[Stored items]
------------
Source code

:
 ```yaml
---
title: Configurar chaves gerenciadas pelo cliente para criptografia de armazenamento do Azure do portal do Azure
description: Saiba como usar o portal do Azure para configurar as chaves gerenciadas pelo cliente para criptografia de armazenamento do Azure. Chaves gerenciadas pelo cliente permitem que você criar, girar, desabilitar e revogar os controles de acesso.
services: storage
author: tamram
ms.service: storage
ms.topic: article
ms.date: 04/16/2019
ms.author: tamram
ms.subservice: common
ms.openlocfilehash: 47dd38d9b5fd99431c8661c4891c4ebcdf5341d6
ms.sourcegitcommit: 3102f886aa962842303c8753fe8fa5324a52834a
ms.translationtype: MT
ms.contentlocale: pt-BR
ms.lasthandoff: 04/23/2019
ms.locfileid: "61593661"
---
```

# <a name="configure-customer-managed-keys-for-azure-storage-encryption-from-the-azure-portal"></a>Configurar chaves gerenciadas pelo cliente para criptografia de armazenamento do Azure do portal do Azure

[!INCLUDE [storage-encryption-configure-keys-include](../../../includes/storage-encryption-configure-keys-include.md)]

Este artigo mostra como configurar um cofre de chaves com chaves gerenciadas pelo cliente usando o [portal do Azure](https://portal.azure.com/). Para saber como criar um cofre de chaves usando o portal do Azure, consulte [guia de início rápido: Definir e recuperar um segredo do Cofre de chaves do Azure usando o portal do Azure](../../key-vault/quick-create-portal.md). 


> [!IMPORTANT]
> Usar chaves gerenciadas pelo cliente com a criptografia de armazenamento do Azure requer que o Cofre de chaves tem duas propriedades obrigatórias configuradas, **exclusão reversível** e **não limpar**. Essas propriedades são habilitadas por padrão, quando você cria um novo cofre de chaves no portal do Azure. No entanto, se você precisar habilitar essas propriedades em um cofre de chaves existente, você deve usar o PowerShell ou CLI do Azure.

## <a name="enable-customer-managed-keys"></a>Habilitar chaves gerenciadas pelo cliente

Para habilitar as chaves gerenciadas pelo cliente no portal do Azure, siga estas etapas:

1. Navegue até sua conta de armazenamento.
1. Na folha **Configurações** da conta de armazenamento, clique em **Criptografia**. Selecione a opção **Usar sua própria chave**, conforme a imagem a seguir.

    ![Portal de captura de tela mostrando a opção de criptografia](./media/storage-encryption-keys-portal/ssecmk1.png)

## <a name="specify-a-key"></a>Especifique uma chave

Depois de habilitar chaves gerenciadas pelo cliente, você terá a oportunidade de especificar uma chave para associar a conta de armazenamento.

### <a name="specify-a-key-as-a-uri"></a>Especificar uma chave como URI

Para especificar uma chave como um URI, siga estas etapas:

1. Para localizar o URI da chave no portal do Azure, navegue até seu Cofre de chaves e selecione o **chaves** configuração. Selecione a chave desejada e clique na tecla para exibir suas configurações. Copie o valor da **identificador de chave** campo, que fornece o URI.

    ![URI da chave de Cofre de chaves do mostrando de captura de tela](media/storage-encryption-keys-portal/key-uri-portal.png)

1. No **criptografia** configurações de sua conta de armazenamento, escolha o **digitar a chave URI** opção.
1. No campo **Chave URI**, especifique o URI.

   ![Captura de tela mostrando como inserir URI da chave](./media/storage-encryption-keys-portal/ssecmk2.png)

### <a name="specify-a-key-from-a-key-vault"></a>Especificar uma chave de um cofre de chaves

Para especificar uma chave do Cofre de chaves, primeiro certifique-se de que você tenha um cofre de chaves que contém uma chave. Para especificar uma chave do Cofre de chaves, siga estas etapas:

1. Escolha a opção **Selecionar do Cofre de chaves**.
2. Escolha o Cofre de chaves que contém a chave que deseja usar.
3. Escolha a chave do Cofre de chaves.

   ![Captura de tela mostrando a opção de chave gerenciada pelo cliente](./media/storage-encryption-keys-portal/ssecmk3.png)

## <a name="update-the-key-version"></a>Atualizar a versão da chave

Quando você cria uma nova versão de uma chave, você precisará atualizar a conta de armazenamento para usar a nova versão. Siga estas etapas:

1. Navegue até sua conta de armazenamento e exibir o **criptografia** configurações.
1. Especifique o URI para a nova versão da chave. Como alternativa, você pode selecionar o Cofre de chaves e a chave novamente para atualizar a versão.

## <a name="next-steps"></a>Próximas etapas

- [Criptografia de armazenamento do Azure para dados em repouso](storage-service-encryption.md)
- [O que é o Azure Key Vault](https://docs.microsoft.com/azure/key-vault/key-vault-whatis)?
------------
**DIRECTIONS**
Examine each line of the records above and tally those with the string "https". State the total alone.

**EXERCISE OUTPUT**
2